以上是map阶段的程序运行结果,左边是coordinator端,右边是worker端,coordinator可以正常创建task,worker可以正常拿到task,并且进行打印
到了reduce阶段之后是这样的
正常创建了任务,但是之后就一动不动了。。。。。。
发生死锁的程序如下
coordinator
package mr
import (
"fmt"
"log"
"sync"
"time"
)
import "net"
import "os"
import "net/rpc"
import "net/http"
type TaskPhase int
type TaskStatus int
const (
MAP_PHASE TaskPhase = 0
REDUCE_PHASE TaskPhase = 1
)
const (
// 刚创建还没有进入到队列中
CREATE TaskStatus = 0
// 进入到队列中,但是还没有被worker获取到的状态
PREPARE TaskStatus = 1
// 正在运行中
RUNNING TaskStatus = 2
// 运行失败
FAILED TaskStatus = 3
// 完成
COMPLETE TaskStatus = 4
)
const (
// 任务超过10秒就算失败
TASK_TIMEOUT = time.Second * 10
// 定时扫描任务队列状态的时间间隔
SCHEDULE_TIME = time.Second
)
type Task struct {
// 任务处理的文件名
FileName string
// 任务的序列号
SeqId int
// 任务的workerid
WorkerId int
// 任务是否可用
IsAlive bool
// 任务阶段
TaskPhase TaskPhase
}
type TaskState struct {
// 任务开始时间
StartTime time.Time
// 任务状态
Status TaskStatus
// 任务序列
SeqId int
// 任务名
FileName string
// workerId
WorkerId int
}
type Coordinator struct {
// map的数量
MapNumber int
// reduce的数量
ReduceNumber int
// 任务队列
TaskList chan Task
// 任务状态
TaskStates []TaskState
// 任务阶段
TaskPhase TaskPhase
// 锁
lock sync.Mutex
// Worker的序列号
WorkerSeq int
// 是否完成
done bool
}
// start a thread that listens for RPCs from worker.go
func (c *Coordinator) server() {
rpc.Register(c)
rpc.HandleHTTP()
//l, e := net.Listen("tcp", ":1234")
sockname := coordinatorSock()
os.Remove(sockname)
l, e := net.Listen("unix", sockname)
if e != nil {
log.Fatal("listen error:", e)
}
go http.Serve(l, nil)
}
// main/mrcoordinator.go calls Done() periodically to find out
// if the entire job has finished.
func (c *Coordinator) Done() bool {
c.lock.Lock()
defer c.lock.Unlock()
return c.done
}
func (c *Coordinator) schedule() {
for {
//utils.DPrintf("scheduling ...\n")
fmt.Println("scheduling ...")
c.scanOneSchedule()
time.Sleep(SCHEDULE_TIME)
if c.done {
return
}
}
}
func (c *Coordinator) scanOneSchedule() {
c.lock.Lock()
defer c.lock.Unlock()
allDone := true
for index, state := range c.TaskStates {
status := state.Status
if status == CREATE {
allDone = false
c.TaskList <- c.CreateNewTask(index, state)

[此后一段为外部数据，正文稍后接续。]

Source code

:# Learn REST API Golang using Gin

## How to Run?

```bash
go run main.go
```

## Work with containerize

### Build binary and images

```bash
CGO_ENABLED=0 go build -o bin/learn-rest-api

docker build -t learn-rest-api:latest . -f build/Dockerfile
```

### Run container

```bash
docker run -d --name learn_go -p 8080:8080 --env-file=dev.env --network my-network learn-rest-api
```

c.TaskStates[index].Status = PREPARE
} else if status == PREPARE {
allDone = false
} else if status == RUNNING {
// 检测运行时间
allDone = false
if time.Now().Sub(state.StartTime) > TASK_TIMEOUT {
// 如果超时,直接重发
c.TaskList <- c.CreateNewTask(index, state)
c.TaskStates[index].Status = PREPARE
}
} else if status == FAILED {
// 运行失败了
allDone = false
c.TaskList <- c.CreateNewTask(index, state)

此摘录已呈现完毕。